** Exercise prompt **
Exact copies of the lines from the one holding "- Estou me desenvolvendo" through the last line of the entries below are to be printed, with pictures omitted.

** Task data **

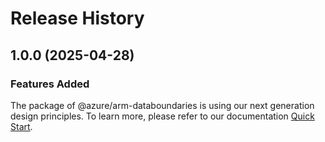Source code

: # Release History
    
## 1.0.0 (2025-04-28)

### Features Added

The package of @azure/arm-databoundaries is using our next generation design principles. To learn more, please refer to our documentation [Quick Start](https://aka.ms/azsdk/js/mgmt/quickstart).
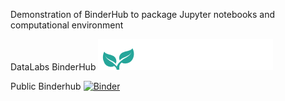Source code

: Demonstration of BinderHub to package Jupyter notebooks and computational environment

DataLabs BinderHub
[![Binder](./datalabs.png)](http://a54f41b91285f4fe3838489e4e536ddf-777711352.eu-west-1.elb.amazonaws.com/user/binder-examples-r-h3jdipi9/notebooks/index.ipynb)

Public Binderhub
[![Binder](https://mybinder.org/badge_logo.svg)](https://mybinder.org/v2/gh/digsci/binder-collab/master?filepath=collab.ipynb)


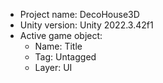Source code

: <!-- UNITY CODE ASSIST INSTRUCTIONS START -->
- Project name: DecoHouse3D
- Unity version: Unity 2022.3.42f1
- Active game object:
  - Name: Title
  - Tag: Untagged
  - Layer: UI
<!-- UNITY CODE ASSIST INSTRUCTIONS END -->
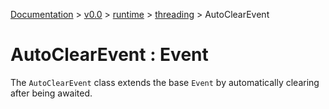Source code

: [Documentation](/docs/documentation.md) >
 [v0.0](/docs/0.0/version.md) >
  [runtime](/docs/0.0/runtime/module.md) >
   [threading](/docs/0.0/runtime/threading/module.md) >
    AutoClearEvent

# AutoClearEvent : Event

The `AutoClearEvent` class extends the base `Event` by automatically clearing after being awaited.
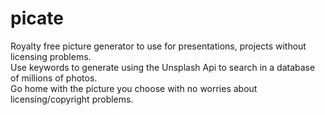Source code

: # picate
Royalty free picture generator to use for presentations, projects without licensing problems.  
Use keywords to generate using the Unsplash Api to search in a database of millions of photos.  
Go home with the picture you choose with no worries about licensing/copyright problems.  
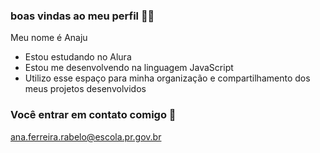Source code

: ### boas vindas ao meu perfil 🖤🎸

Meu nome é Anaju

- Estou estudando no Alura
- Estou me desenvolvendo na linguagem JavaScript
- Utilizo esse espaço para minha organização e compartilhamento dos meus projetos desenvolvidos

 ### Você entrar em contato comigo 📧

 ana.ferreira.rabelo@escola.pr.gov.br
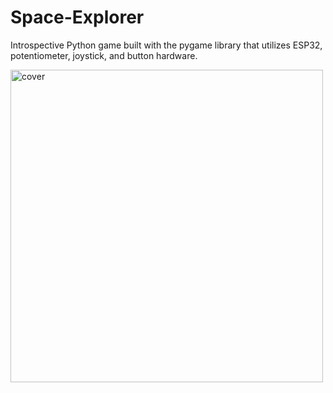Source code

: # Space-Explorer
Introspective Python game built with the pygame library that utilizes ESP32, potentiometer, joystick, and button hardware.

<img width="500" alt="cover" src="https://user-images.githubusercontent.com/60529049/159171044-111b9eac-cc16-413f-a14d-24947db36f18.png">
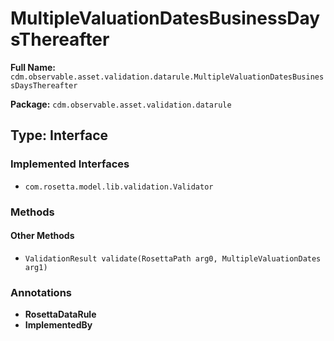 # MultipleValuationDatesBusinessDaysThereafter

**Full Name:** `cdm.observable.asset.validation.datarule.MultipleValuationDatesBusinessDaysThereafter`

**Package:** `cdm.observable.asset.validation.datarule`

## Type: Interface

### Implemented Interfaces

- `com.rosetta.model.lib.validation.Validator`

### Methods

#### Other Methods

- `ValidationResult validate(RosettaPath arg0, MultipleValuationDates arg1)`

### Annotations

- **RosettaDataRule**
- **ImplementedBy**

** Answer to this task **
- Estou me desenvolvendo na linguagem JavaScript
- Utilizo esse espaço para minha organização e compartilhamento dos meus projetos desenvolvidos

 ### Você entrar em contato comigo 📧

 ana.ferreira.rabelo@escola.pr.gov.br
Source code

: # Space-Explorer
Introspective Python game built with the pygame library that utilizes ESP32, potentiometer, joystick, and button hardware.

<img width="500" alt="cover" src="https://user-images.githubusercontent.com/60529049/159171044-111b9eac-cc16-413f-a14d-24947db36f18.png">
 # MultipleValuationDatesBusinessDaysThereafter

**Full Name:** `cdm.observable.asset.validation.datarule.MultipleValuationDatesBusinessDaysThereafter`

**Package:** `cdm.observable.asset.validation.datarule`

## Type: Interface

### Implemented Interfaces

- `com.rosetta.model.lib.validation.Validator`

### Methods

#### Other Methods

- `ValidationResult validate(RosettaPath arg0, MultipleValuationDates arg1)`

### Annotations

- **RosettaDataRule**
- **ImplementedBy**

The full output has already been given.